Herr Roland Heidrich, of the Technische Universität Clausthal very kindly informed me:

"It is astonishing that all german kinds of snuff you have found are mentholated. In Germany the mentholated snuffs are known as the British style of snuff.
"In Germany are existing five snuff tobacco manufacturers:
"1) Bernard Brothers. **Founded 1733 in Offenbach, since 1812 in Regensburg. They are producing a lot of very fine traditional, ancient snuffs."                                                                                                                                   ( BUT SEE BELOW )
"2) Lotzbeck.

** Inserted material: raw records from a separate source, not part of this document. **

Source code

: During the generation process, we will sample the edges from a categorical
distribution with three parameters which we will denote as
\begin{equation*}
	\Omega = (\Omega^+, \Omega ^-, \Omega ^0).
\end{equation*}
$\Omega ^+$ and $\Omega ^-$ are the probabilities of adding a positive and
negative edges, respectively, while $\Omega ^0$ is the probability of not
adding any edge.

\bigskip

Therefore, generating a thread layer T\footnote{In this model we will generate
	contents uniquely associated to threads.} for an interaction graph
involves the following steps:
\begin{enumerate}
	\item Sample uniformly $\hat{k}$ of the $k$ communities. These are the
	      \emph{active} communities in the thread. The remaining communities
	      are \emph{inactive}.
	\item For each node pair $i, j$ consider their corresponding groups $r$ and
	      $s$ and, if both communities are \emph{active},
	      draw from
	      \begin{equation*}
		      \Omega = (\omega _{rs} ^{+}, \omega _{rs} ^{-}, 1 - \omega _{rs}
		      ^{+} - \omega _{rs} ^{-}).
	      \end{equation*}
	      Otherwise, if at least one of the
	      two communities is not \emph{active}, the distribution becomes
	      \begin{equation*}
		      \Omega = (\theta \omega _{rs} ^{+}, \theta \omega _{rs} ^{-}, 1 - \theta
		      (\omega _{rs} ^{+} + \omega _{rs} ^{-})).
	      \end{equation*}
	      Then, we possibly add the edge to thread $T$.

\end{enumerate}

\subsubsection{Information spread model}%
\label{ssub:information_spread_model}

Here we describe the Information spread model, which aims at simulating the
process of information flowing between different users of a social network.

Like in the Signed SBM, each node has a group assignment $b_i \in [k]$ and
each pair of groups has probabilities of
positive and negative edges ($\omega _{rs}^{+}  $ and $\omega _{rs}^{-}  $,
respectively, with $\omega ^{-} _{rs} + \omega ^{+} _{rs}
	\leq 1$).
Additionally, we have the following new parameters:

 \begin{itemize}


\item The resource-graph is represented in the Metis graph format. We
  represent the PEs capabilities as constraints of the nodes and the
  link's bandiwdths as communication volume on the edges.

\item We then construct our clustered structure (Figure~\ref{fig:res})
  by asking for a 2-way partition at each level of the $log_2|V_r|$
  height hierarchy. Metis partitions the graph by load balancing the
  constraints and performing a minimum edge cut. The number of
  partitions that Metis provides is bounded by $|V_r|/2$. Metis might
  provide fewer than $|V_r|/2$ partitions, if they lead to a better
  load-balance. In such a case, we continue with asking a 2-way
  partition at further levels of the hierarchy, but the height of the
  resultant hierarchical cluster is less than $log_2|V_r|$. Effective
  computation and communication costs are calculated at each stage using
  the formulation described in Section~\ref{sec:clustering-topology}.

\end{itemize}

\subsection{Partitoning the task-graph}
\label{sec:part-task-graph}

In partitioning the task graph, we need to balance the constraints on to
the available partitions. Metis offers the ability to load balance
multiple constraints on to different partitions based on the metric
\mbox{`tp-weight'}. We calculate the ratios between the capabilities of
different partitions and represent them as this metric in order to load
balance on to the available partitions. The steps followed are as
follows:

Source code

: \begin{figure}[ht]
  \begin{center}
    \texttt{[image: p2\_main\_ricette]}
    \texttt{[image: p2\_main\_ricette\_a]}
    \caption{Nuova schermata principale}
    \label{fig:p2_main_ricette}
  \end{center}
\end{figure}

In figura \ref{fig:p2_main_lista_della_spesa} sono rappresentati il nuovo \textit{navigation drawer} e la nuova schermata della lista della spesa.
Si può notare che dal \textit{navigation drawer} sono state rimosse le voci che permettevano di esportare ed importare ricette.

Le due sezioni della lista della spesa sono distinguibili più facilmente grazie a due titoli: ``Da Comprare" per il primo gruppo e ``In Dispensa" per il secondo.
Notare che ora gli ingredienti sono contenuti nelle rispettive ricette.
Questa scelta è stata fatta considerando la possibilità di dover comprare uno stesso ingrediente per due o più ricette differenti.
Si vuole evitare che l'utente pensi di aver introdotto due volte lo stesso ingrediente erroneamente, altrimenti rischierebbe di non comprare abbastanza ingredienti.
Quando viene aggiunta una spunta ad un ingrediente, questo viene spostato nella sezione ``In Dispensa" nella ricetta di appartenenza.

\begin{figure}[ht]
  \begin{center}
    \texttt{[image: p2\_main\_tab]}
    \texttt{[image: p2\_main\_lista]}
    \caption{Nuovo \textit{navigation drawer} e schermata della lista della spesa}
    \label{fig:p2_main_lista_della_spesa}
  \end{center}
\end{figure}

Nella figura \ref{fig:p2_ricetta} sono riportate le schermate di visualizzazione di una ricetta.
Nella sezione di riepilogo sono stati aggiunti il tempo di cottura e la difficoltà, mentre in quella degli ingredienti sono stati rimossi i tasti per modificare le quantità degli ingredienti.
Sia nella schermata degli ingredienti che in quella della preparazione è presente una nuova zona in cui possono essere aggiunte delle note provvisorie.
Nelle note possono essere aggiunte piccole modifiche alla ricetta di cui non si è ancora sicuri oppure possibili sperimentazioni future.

Founded 1774 in Lahr, today in Ingolstadt.
"3) Pöschl. Founded 1902 in Landshut. The greatest snuff manufacturer in our country. They are producing mostly modern mentholated, aromatic snuff and few kinds of Bavarian "Schmalzler", a traditional snuff.
"4) Sternecker. Founded 1900 in Straubing.
"5) Snuff-tobacco Wittmann.Founded 1955 in Konstanz. The descendants of Dr. John Rumney from Illingworth are producing modern style snuff and made the english snuff popular.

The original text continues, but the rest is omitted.